News Release

How markets should be designed for non-permanent carbon removals

Peer-Reviewed Publication

Potsdam Institute for Climate Impact Research (PIK)

Carbon dioxide removal technologies are becoming increasingly important for climate action, but their differing storage times matter for policy design. A new study published in Environmental and Resource Economics by the Potsdam Institute for Climate Impact Research (PIK) provides guidance based on economic principles. While non-permanent carbon storage plays a valuable role as economies transition away from fossil fuels, its contribution is less valuable than permanent storage; this should be reflected in carbon pricing schemes that aim to incentivise the ramping-up of removals.

Carbon dioxide removal captures CO₂ from the atmosphere and stores it for some length of time, depending on the method. Afforestation projects, for example, can store carbon for decades to centuries in trees, while extracting CO₂ via air filters or bioenergy plantations and depositing it underground in geological formations can be considered as permanent.
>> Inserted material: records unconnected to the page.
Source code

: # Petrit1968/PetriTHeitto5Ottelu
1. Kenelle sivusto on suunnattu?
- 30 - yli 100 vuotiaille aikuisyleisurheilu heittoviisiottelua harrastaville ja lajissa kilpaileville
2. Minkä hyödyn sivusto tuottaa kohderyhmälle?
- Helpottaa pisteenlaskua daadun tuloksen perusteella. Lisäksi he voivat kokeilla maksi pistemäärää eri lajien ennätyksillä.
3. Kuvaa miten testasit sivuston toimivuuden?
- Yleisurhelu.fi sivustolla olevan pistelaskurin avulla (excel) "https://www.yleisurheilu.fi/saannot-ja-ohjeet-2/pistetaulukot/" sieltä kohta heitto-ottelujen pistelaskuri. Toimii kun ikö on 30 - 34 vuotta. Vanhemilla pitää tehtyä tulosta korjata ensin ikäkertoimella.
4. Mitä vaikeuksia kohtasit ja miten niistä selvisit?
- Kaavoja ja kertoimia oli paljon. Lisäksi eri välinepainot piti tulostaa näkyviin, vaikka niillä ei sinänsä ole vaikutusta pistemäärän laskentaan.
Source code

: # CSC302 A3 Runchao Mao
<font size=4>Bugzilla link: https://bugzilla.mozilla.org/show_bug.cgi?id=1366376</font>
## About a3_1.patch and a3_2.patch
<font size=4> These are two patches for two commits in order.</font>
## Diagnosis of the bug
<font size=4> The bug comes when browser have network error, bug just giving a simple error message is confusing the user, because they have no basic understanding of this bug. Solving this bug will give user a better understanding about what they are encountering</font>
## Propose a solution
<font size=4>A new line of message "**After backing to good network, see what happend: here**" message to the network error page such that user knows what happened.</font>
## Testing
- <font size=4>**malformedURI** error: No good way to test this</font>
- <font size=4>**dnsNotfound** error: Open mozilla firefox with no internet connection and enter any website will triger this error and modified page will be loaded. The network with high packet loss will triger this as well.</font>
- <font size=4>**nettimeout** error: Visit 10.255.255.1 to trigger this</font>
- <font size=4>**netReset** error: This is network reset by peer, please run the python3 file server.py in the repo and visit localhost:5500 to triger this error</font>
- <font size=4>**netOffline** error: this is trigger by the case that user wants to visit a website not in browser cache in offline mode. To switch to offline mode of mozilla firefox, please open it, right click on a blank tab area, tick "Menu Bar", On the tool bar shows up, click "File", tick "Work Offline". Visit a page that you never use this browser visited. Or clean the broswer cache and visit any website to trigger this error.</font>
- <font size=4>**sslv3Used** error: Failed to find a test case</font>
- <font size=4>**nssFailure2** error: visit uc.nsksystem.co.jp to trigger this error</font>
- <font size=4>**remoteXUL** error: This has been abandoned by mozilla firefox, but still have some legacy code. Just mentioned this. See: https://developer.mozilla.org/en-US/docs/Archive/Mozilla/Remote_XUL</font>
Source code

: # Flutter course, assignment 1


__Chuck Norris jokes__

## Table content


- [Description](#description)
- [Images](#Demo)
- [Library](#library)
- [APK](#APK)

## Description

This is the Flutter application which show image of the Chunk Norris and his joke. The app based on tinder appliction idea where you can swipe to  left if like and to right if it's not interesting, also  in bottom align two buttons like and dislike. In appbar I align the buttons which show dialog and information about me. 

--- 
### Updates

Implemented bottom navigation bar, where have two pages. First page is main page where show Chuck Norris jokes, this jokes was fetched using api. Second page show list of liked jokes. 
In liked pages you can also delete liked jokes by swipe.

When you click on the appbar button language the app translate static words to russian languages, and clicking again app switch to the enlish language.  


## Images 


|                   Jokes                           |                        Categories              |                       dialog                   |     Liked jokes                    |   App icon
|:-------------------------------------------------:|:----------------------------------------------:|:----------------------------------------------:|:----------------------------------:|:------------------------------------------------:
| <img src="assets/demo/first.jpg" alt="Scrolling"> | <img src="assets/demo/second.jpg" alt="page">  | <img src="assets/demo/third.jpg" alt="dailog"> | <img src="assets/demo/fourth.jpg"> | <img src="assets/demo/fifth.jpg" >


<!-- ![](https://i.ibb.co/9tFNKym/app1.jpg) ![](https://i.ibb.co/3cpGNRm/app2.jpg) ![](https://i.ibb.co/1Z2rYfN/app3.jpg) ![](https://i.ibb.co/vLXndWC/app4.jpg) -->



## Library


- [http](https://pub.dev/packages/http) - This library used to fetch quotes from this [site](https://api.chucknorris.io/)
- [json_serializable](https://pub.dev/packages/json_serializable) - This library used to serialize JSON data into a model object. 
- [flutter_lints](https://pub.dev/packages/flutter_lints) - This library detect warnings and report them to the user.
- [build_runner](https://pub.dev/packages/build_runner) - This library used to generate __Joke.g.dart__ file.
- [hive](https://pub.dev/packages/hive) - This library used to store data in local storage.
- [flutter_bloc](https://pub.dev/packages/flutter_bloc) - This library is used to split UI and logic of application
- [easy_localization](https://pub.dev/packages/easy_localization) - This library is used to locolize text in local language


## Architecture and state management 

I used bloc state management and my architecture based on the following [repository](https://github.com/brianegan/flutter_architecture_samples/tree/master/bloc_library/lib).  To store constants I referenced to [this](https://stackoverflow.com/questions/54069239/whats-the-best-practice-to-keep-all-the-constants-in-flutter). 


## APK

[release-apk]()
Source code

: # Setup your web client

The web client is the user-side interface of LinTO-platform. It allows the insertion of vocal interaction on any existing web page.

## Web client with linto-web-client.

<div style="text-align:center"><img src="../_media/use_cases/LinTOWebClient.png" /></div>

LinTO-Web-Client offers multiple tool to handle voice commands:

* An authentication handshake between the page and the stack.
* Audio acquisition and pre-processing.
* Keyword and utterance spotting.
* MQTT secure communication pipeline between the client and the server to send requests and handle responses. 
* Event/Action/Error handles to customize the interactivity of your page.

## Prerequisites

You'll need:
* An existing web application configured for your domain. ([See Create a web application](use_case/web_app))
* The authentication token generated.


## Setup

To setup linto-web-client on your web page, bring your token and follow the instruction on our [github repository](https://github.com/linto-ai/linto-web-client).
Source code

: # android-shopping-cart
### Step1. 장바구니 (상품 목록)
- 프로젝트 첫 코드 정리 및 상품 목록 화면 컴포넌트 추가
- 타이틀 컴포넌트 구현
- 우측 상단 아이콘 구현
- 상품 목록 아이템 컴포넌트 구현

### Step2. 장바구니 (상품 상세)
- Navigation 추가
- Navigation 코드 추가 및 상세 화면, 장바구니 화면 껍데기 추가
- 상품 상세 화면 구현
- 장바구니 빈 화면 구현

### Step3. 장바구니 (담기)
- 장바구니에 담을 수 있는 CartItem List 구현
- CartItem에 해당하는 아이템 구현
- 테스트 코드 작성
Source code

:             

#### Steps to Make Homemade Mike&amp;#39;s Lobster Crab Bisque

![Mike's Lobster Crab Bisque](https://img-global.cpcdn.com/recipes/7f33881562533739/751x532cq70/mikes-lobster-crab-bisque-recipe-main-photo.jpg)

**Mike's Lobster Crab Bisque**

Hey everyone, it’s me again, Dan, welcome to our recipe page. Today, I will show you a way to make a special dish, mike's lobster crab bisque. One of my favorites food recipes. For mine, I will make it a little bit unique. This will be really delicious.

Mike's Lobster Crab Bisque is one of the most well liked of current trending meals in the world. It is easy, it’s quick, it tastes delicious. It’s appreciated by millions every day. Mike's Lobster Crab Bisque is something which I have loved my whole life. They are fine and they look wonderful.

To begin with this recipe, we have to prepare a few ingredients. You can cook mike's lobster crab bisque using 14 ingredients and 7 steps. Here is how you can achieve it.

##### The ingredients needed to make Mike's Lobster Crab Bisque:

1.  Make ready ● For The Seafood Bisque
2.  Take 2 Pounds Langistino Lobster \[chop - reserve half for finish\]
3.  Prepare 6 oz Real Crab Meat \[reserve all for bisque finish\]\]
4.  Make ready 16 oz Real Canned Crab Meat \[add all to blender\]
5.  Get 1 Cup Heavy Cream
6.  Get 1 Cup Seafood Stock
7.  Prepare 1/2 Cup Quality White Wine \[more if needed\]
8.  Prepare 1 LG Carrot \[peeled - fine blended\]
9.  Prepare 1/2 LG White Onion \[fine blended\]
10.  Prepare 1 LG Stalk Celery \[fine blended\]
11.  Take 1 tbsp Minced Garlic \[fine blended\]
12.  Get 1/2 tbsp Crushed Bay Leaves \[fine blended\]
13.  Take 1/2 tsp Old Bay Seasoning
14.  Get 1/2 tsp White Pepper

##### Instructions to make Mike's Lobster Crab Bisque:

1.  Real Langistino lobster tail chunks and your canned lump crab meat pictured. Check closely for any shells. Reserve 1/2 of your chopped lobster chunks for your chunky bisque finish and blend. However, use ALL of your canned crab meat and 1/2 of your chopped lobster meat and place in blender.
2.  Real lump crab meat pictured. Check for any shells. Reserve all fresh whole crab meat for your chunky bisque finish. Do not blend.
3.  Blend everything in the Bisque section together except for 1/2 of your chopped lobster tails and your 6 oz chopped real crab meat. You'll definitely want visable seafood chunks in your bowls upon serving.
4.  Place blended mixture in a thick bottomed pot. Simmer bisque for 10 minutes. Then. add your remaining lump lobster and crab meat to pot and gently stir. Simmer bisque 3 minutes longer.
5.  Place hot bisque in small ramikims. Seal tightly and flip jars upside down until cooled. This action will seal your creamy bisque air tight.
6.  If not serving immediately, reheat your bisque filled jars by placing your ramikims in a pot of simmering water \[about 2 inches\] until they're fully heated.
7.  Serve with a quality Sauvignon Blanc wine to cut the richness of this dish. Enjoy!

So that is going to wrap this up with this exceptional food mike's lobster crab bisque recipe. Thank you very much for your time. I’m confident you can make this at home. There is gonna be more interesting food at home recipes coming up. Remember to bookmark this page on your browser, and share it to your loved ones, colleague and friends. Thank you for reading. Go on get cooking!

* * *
Greenhouse gases can remain in the atmosphere for centuries to millennia. In the long run, then, non-permanent removals cannot compensate for emissions in the same way that permanent removals can. 

“Policies that set incentives for removal need to take into account the duration of storage,” says PIK researcher Max Franks, lead author of the study, “but until now, there has been little to no research pinning down rational principles for this”. The analysis shows how the difference in value arises, and discusses practical challenges and potential solutions for designing non-permanent carbon removal policies. “What we find is that, as a society, we should be willing to pay more for permanent removals than for non-permanent ones.”

A liability for future generations

In the paper, the authors derive a mathematical formula to calculate the price difference in a transparent way. If, for example, the stored carbon in an afforestation project falls by 50 percent every 50 years, it is only half as valuable as a removal project that stores carbon permanently.

“A problem with permanent removal technologies is that they are still at different stages of readiness and not yet deployed at scale,” warns PIK researcher Kai Lessmann, co-author of the study. “Non-permanent removals, which are cheaper and more readily available, will thus have an important bridging role to play while permanent options develop further. The more non-permanent removals we deploy in the near term, though, the more we burden future generations with recapturing the carbon that will eventually be released again. It’s just like the never-ending task of Sisyphus in Greek mythology.”

Accurate monitoring and verification are essential

Beyond the pricing issue, the study also looks at other aspects of policy design. “The tricky part with non-permanent storage projects is that they might create liabilities and adverse incentives over time,” explains Ottmar Edenhofer, PIK Director and co-author of the study. “Enterprises could, for example, promise large amounts of removal to receive subsidies, but then strategically declare bankruptcy without managing their storage site with due diligence.”

Thus, the authors have also analysed various options for taxing or subsidising firms to ensure the effectiveness of carbon removal incentives. Edenhofer concludes that “accurate monitoring and verification of removals and released carbon are absolutely essential for providing transparency to regulators and the wider market”.